Qué implica para los cordobeses y el mercado local
En Córdoba, donde la actividad física al aire libre y el running en los parques de la Ribera o en la Sierra de los Comechingones son parte del estilo de vida, muchos han adoptado los smartwatches como compañeros de entrenamiento. Además, la proliferación de tiendas de tecnología en el centro y en los barrios de Güemes o Nueva Córdoba ha impulsado la compra de estos dispositivos, a menudo como una inversión de varios miles de pesos.
El estudio pone en jaque esa inversión: si el reloj te dice que quemaste 500 calorías y en realidad fueron 380, el usuario podría reducir su ingesta diaria en 120 calorías, lo que a lo largo de semanas se traduce en una pérdida de peso no planificada y, potencialmente, en una visita al nutricionista para corregir la ruta. Además, el error se amplifica en personas con mayor porcentaje de grasa corporal, un segmento importante en la provincia que lucha contra la obesidad y la diabetes tipo 2.
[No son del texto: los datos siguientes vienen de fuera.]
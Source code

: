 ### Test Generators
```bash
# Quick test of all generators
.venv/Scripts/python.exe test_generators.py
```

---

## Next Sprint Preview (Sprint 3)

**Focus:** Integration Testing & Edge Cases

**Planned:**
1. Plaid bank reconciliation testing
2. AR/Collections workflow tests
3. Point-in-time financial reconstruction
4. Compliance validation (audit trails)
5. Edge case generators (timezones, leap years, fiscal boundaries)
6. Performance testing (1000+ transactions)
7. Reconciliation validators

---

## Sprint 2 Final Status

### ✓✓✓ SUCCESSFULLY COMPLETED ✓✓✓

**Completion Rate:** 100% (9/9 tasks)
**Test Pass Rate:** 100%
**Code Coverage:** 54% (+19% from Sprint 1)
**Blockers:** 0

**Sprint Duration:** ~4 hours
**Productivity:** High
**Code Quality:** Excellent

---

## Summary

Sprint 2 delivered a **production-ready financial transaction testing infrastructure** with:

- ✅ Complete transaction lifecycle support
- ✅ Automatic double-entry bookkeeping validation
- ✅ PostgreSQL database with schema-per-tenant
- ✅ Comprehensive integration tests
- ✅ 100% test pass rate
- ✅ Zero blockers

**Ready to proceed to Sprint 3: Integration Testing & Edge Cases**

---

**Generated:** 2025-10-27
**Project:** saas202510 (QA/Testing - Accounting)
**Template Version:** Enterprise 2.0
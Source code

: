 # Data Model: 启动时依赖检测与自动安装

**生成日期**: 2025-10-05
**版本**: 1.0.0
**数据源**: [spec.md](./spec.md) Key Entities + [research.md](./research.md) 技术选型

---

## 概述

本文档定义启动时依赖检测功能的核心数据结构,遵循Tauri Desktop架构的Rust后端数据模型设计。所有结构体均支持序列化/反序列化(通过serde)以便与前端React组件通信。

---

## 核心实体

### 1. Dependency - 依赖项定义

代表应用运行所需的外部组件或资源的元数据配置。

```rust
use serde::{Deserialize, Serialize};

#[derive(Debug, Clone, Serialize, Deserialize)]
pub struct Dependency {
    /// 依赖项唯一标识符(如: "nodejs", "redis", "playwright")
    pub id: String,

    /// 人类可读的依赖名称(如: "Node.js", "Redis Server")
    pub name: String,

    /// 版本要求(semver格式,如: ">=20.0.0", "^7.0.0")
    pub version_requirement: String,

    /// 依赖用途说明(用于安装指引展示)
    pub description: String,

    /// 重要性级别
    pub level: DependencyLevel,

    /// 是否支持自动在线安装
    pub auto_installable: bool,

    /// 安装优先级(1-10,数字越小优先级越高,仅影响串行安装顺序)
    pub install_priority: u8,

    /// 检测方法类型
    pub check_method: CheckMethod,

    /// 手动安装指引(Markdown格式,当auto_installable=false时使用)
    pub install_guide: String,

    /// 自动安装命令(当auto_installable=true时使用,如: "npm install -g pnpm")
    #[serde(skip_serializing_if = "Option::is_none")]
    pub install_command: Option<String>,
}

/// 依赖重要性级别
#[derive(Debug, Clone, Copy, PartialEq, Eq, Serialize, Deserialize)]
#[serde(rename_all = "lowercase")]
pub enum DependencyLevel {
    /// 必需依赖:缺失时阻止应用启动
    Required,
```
Para los gimnasios de la zona, como el Club Universitario de Córdoba o los centros de cross‑fit de la zona norte, esto significa que los entrenadores deben advertir a sus socios que los números del smartwatch son una guía aproximada y no la verdad absoluta. En el ámbito del laburo, los profesionales de la salud y los entrenadores personales pueden usar esta información para ofrecer planes más realistas, evitando que sus clientes se frustren por resultados que no coinciden con la realidad.
Consejos para no caer en la trampa del smartwatch
1. Redondeá siempre a la baja. Si tu reloj indica 560 calorías, considerá 500 como referencia para tu dieta.
2. Complementá con otras métricas. Usa una balanza de bioimpedancia o una cinta de medir para seguir tu progreso, no solo los números del reloj.
3. Consultá a un profesional. Nutricionistas y entrenadores pueden ajustar tu plan alimenticio y de entrenamiento según tu objetivo real, sin depender exclusivamente del smartwatch.
Entre la ciencia y el bolsillo: una mirada cordobesa
El estudio, aunque limitado a una muestra hispana, abre la puerta a futuras investigaciones con mayor diversidad poblacional. En la práctica, la industria de los wearables en Argentina está en pleno auge; según la Cámara de la Industria del Software (CIS), la venta de smartwatches creció un 23 % en 2025, impulsada por la moda fitness y la creciente preocupación por la salud post‑pandemia.
Sin embargo, la precisión de estos dispositivos sigue siendo un desafío técnico. Los algoritmos que calculan el gasto calórico se basan en datos de población que, en muchos casos, no consideran la variabilidad genética y de composición corporal de los argentinos. Por eso, los fabricantes deberían abrir sus datos a investigadores locales para calibrar sus fórmulas a la realidad de nuestro país.
Mientras tanto, la recomendación para los cordobeses es clara: disfrutá de la motivación que brinda tu smartwatch, pero mantené los pies en la tierra. La salud no se mide solo en números, sino en cómo te sentís al final del día.